Je l’ai écrit sur ce blog, la crise des réfugiés n’en est qu’à ses débuts. Les dirigeants européens, qui sont majoritairement hors sol, pensaient l’avoir maîtrisée. Mais, en appelant à l’installation de 800.000 réfugiés sur son sol, Angela Merkel a réveillé la veille hydre du continent: la peur propre aux peuples européens de disparaître sous des vagues migratoires. Dans la pratique, l’appel d’air lancé par Angela Merkel devrait susciter un mouvement de population de plusieurs centaines de milliers de migrants en quelques semaines. Savait-elle que ses imprudentes déclarations se traduiraient aussi rapidement par des déplacements de population aussi importants?
Un phénomène auquel l’Europe ne s’attendait pas
Beaucoup de commentateurs rappellent que l’Europe a connu au vingtième siècle des déplacements de population plus importants que le spectacle de ces colonnes de réfugiés remontant les routes des Balkans vers l’Allemagne (sous-entendu: ceux qui arrivent ne devraient donc pas poser problème).
En 1923, par exemple, 1,5 millions de chrétiens grecs sont chassés de Turquie et se réfugient majoritairement à Athènes, pendant que 500.000 musulmans sont chassés de Grèce. En 1945, l’expulsion de 10 millions d’Allemands d’Europe de l’Est commence (les Sudètes, mais aussi les Poméraniens ou les Prussiens). Elle va durer trois ans.

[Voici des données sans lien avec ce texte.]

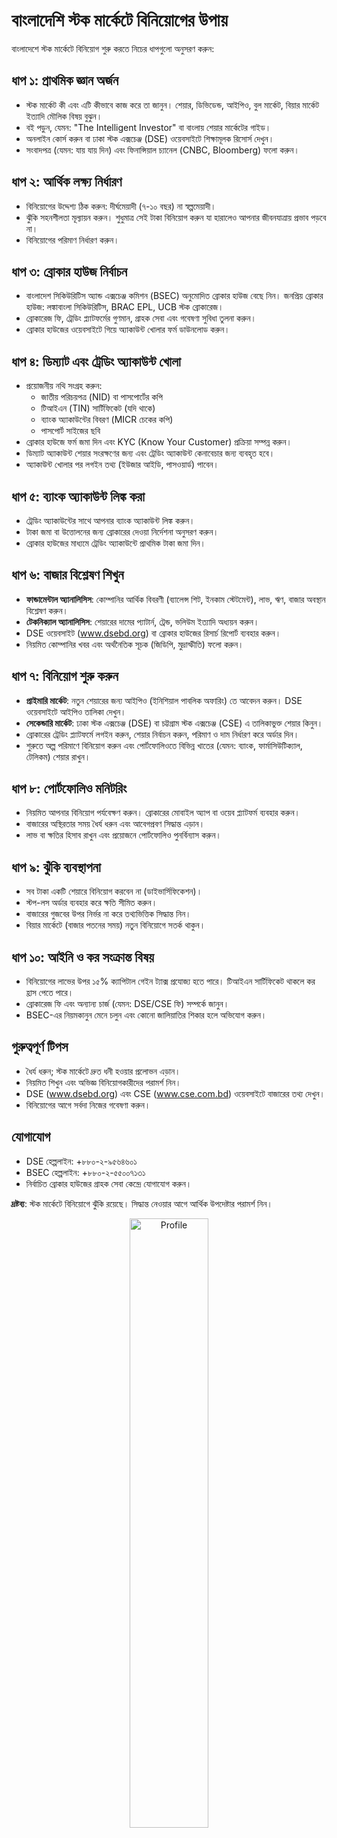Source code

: # বাংলাদেশি স্টক মার্কেটে বিনিয়োগের উপায়

বাংলাদেশে স্টক মার্কেটে বিনিয়োগ শুরু করতে নিচের ধাপগুলো অনুসরণ করুন:

## ধাপ ১: প্রাথমিক জ্ঞান অর্জন
- স্টক মার্কেট কী এবং এটি কীভাবে কাজ করে তা জানুন। শেয়ার, ডিভিডেন্ড, আইপিও, বুল মার্কেট, বিয়ার মার্কেট ইত্যাদি মৌলিক বিষয় বুঝুন।
- বই পড়ুন, যেমন: "The Intelligent Investor" বা বাংলায় শেয়ার মার্কেটের গাইড।
- অনলাইন কোর্স করুন বা ঢাকা স্টক এক্সচেঞ্জ (DSE) ওয়েবসাইটে শিক্ষামূলক রিসোর্স দেখুন।
- সংবাদপত্র (যেমন: যায় যায় দিন) এবং ফিনান্সিয়াল চ্যানেল (CNBC, Bloomberg) ফলো করুন।

## ধাপ ২: আর্থিক লক্ষ্য নির্ধারণ
- বিনিয়োগের উদ্দেশ্য ঠিক করুন: দীর্ঘমেয়াদী (৭-১০ বছর) না স্বল্পমেয়াদী।
- ঝুঁকি সহনশীলতা মূল্যায়ন করুন। শুধুমাত্র সেই টাকা বিনিয়োগ করুন যা হারালেও আপনার জীবনযাত্রায় প্রভাব পড়বে না।
- বিনিয়োগের পরিমাণ নির্ধারণ করুন।

## ধাপ ৩: ব্রোকার হাউজ নির্বাচন
- বাংলাদেশ সিকিউরিটিস অ্যান্ড এক্সচেঞ্জ কমিশন (BSEC) অনুমোদিত ব্রোকার হাউজ বেছে নিন। জনপ্রিয় ব্রোকার হাউজ: লঙ্কাবাংলা সিকিউরিটিস, BRAC EPL, UCB স্টক ব্রোকারেজ।
- ব্রোকারেজ ফি, ট্রেডিং প্ল্যাটফর্মের গুণমান, গ্রাহক সেবা এবং গবেষণা সুবিধা তুলনা করুন।
- ব্রোকার হাউজের ওয়েবসাইটে গিয়ে অ্যাকাউন্ট খোলার ফর্ম ডাউনলোড করুন।

## ধাপ ৪: ডিম্যাট এবং ট্রেডিং অ্যাকাউন্ট খোলা
- প্রয়োজনীয় নথি সংগ্রহ করুন:
  - জাতীয় পরিচয়পত্র (NID) বা পাসপোর্টের কপি
  - টিআইএন (TIN) সার্টিফিকেট (যদি থাকে)
  - ব্যাংক অ্যাকাউন্টের বিবরণ (MICR চেকের কপি)
  - পাসপোর্ট সাইজের ছবি
- ব্রোকার হাউজে ফর্ম জমা দিন এবং KYC (Know Your Customer) প্রক্রিয়া সম্পন্ন করুন।
- ডিম্যাট অ্যাকাউন্ট শেয়ার সংরক্ষণের জন্য এবং ট্রেডিং অ্যাকাউন্ট কেনাবেচার জন্য ব্যবহৃত হবে।
- অ্যাকাউন্ট খোলার পর লগইন তথ্য (ইউজার আইডি, পাসওয়ার্ড) পাবেন।

## ধাপ ৫: ব্যাংক অ্যাকাউন্ট লিঙ্ক করা
- ট্রেডিং অ্যাকাউন্টের সাথে আপনার ব্যাংক অ্যাকাউন্ট লিঙ্ক করুন।
- টাকা জমা বা উত্তোলনের জন্য ব্রোকারের দেওয়া নির্দেশনা অনুসরণ করুন।
- ব্রোকার হাউজের মাধ্যমে ট্রেডিং অ্যাকাউন্টে প্রাথমিক টাকা জমা দিন।

## ধাপ ৬: বাজার বিশ্লেষণ শিখুন
- **ফান্ডামেন্টাল অ্যানালিসিস**: কোম্পানির আর্থিক বিবরণী (ব্যালেন্স শিট, ইনকাম স্টেটমেন্ট), লাভ, ঋণ, বাজার অবস্থান বিশ্লেষণ করুন।
- **টেকনিক্যাল অ্যানালিসিস**: শেয়ারের দামের প্যাটার্ন, ট্রেন্ড, ভলিউম ইত্যাদি অধ্যয়ন করুন।
- DSE ওয়েবসাইট (www.dsebd.org) বা ব্রোকার হাউজের রিসার্চ রিপোর্ট ব্যবহার করুন।
- নিয়মিত কোম্পানির খবর এবং অর্থনৈতিক সূচক (জিডিপি, মুদ্রাস্ফীতি) ফলো করুন।

## ধাপ ৭: বিনিয়োগ শুরু করুন
- **প্রাইমারি মার্কেট**: নতুন শেয়ারের জন্য আইপিও (ইনিশিয়াল পাবলিক অফারিং) তে আবেদন করুন। DSE ওয়েবসাইটে আইপিও তালিকা দেখুন।
- **সেকেন্ডারি মার্কেট**: ঢাকা স্টক এক্সচেঞ্জ (DSE) বা চট্টগ্রাম স্টক এক্সচেঞ্জ (CSE) এ তালিকাভুক্ত শেয়ার কিনুন।
- ব্রোকারের ট্রেডিং প্ল্যাটফর্মে লগইন করুন, শেয়ার নির্বাচন করুন, পরিমাণ ও দাম নির্ধারণ করে অর্ডার দিন।
- শুরুতে অল্প পরিমাণে বিনিয়োগ করুন এবং পোর্টফোলিওতে বিভিন্ন খাতের (যেমন: ব্যাংক, ফার্মাসিউটিক্যাল, টেলিকম) শেয়ার রাখুন।

## ধাপ ৮: পোর্টফোলিও মনিটরিং
- নিয়মিত আপনার বিনিয়োগ পর্যবেক্ষণ করুন। ব্রোকারের মোবাইল অ্যাপ বা ওয়েব প্ল্যাটফর্ম ব্যবহার করুন।
- বাজারের অস্থিরতার সময় ধৈর্য ধরুন এবং আবেগপ্রবণ সিদ্ধান্ত এড়ান।
- লাভ বা ক্ষতির হিসাব রাখুন এবং প্রয়োজনে পোর্টফোলিও পুনর্বিন্যাস করুন।

## ধাপ ৯: ঝুঁকি ব্যবস্থাপনা
- সব টাকা একটি শেয়ারে বিনিয়োগ করবেন না (ডাইভার্সিফিকেশন)।
- স্টপ-লস অর্ডার ব্যবহার করে ক্ষতি সীমিত করুন।
- বাজারের গুজবের উপর নির্ভর না করে তথ্যভিত্তিক সিদ্ধান্ত নিন।
- বিয়ার মার্কেটে (বাজার পতনের সময়) নতুন বিনিয়োগে সতর্ক থাকুন।

## ধাপ ১০: আইনি ও কর সংক্রান্ত বিষয়
- বিনিয়োগের লাভের উপর ১৫% ক্যাপিটাল গেইন ট্যাক্স প্রযোজ্য হতে পারে। টিআইএন সার্টিফিকেট থাকলে কর হ্রাস পেতে পারে।
- ব্রোকারেজ ফি এবং অন্যান্য চার্জ (যেমন: DSE/CSE ফি) সম্পর্কে জানুন।
- BSEC-এর নিয়মকানুন মেনে চলুন এবং কোনো জালিয়াতির শিকার হলে অভিযোগ করুন।

## গুরুত্বপূর্ণ টিপস
- ধৈর্য ধরুন; স্টক মার্কেটে দ্রুত ধনী হওয়ার প্রলোভন এড়ান।
- নিয়মিত শিখুন এবং অভিজ্ঞ বিনিয়োগকারীদের পরামর্শ নিন।
- DSE (www.dsebd.org) এবং CSE (www.cse.com.bd) ওয়েবসাইটে বাজারের তথ্য দেখুন।
- বিনিয়োগের আগে সর্বদা নিজের গবেষণা করুন।

## যোগাযোগ
- DSE হেল্পলাইন: +৮৮০-২-৯৫৬৪৬০১
- BSEC হেল্পলাইন: +৮৮০-২-৫৫০০৭১৩১
- নির্বাচিত ব্রোকার হাউজের গ্রাহক সেবা কেন্দ্রে যোগাযোগ করুন।

**দ্রষ্টব্য**: স্টক মার্কেটে বিনিয়োগে ঝুঁকি রয়েছে। সিদ্ধান্ত নেওয়ার আগে আর্থিক উপদেষ্টার পরামর্শ নিন।



<div align="center">
  <img src="https://raw.githubusercontent.com/MSI-Sirajul/Stack-Exchange/main/.github/banner.png" alt="Profile" width="50%"/>

  <h2>MD Sirajul Islam</h2>
  <a href="https://www.linkedin.com/in/your-linkedin-username">
    <img src="https://img.shields.io/badge/LinkedIn-0077B5?style=for-the-badge&logo=linkedin&logoColor=white" alt="LinkedIn"/>
  </a>
  <a href="https://www.facebook.com/your-facebook-username">
    <img src="https://img.shields.io/badge/Facebook-1877F2?style=for-the-badge&logo=facebook&logoColor=white" alt="Facebook"/>
  </a>
  <a href="https://www.youtube.com/@your-youtube-username">
    <img src="https://img.shields.io/badge/YouTube-FF0000?style=for-the-badge&logo=youtube&logoColor=white" alt="YouTube"/>
  </a>
  <a href="https://www.instagram.com/your-instagram-username">
    <img src="https://img.shields.io/badge/Instagram-E4405F?style=for-the-badge&logo=instagram&logoColor=white" alt="Instagram"/>
  </a>
  <a href="https://your-website.com">
    <img src="https://img.shields.io/badge/Website-000000?style=for-the-badge&logo=About.me&logoColor=white" alt="Website"/>
  </a>
</div>

---

<div align="center">
<h2>About Developer</h2> </div>

- Expert in:`Windows`,`Linux`,`MacOS`,`Android` etc.
- Working on:`Building a personal-portfolio`, `Open-source project`

---
<div align="center">
  <h2>Basic Knowledge</h2></div>
<div align="center">
  <img src="https://img.shields.io/badge/HTML5-E34F26?style=flat-square&logo=html5&logoColor=white" alt="HTML5"/>
  <img src="https://img.shields.io/badge/CSS3-1572B6?style=flat-square&logo=css3&logoColor=white" alt="CSS3"/>
  <img src="https://img.shields.io/badge/JavaScript-F7DF1E?style=flat-square&logo=javascript&logoColor=black" alt="JavaScript"/>
  <img src="https://img.shields.io/badge/Python-3776AB?style=flat-square&logo=python&logoColor=white" alt="Python"/>
  <img src="https://img.shields.io/badge/React-61DAFB?style=flat-square&logo=react&logoColor=black" alt="React"/>
</div>

---

<div align="center">
  <h2>Help Line</h2></div>
<div align="center">
  <a href="https://your-website.com">
    <img src="https://img.icons8.com/?size=48&id=46507&format=png" alt="Website"/>
  </a>
  <a href="https://www.linkedin.com/in/your-linkedin-username">
    <img src="https://img.icons8.com/?size=48&id=13930&format=png" alt="LinkedIn"/>
  </a>
  <a href="https://www.facebook.com/your-facebook-username">
    <img src="https://img.icons8.com/?size=48&id=118497&format=png" alt="Facebook"/>
  </a>
  <a href="https://www.youtube.com/@your-youtube-username">
    <img src="https://img.icons8.com/?size=48&id=19318&format=png" alt="YouTube"/>
  </a>
  <a href="https://www.instagram.com/your-instagram-username">
    <img src="https://img.icons8.com/?size=48&id=Xy10Jcu1L2Su&format=png" alt="Instagram"/>
  </a>
</div>

---

<div align="center">
  <h2>Copyright</h2>
© 2025 MSI-Sirajul. All rights reserved.
</div>

---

La particularité de ces mouvements (on relira ici les Journaux de guerre d’Ernst Jünger pour retrouver le spectacle des campagnes allemandes de 1945 hantées par des colonnes de réfugiés sans destination) fut toutefois de s’expliquer par un retour au pays: les Grecs ou les Allemands étaient renvoyés « chez eux ». Certes, cette représentation était largement fictive. Mais elle est d’une nature très différente du phénomène des réfugiés actuels, qui « partent de chez eux » pour aller vivre ailleurs.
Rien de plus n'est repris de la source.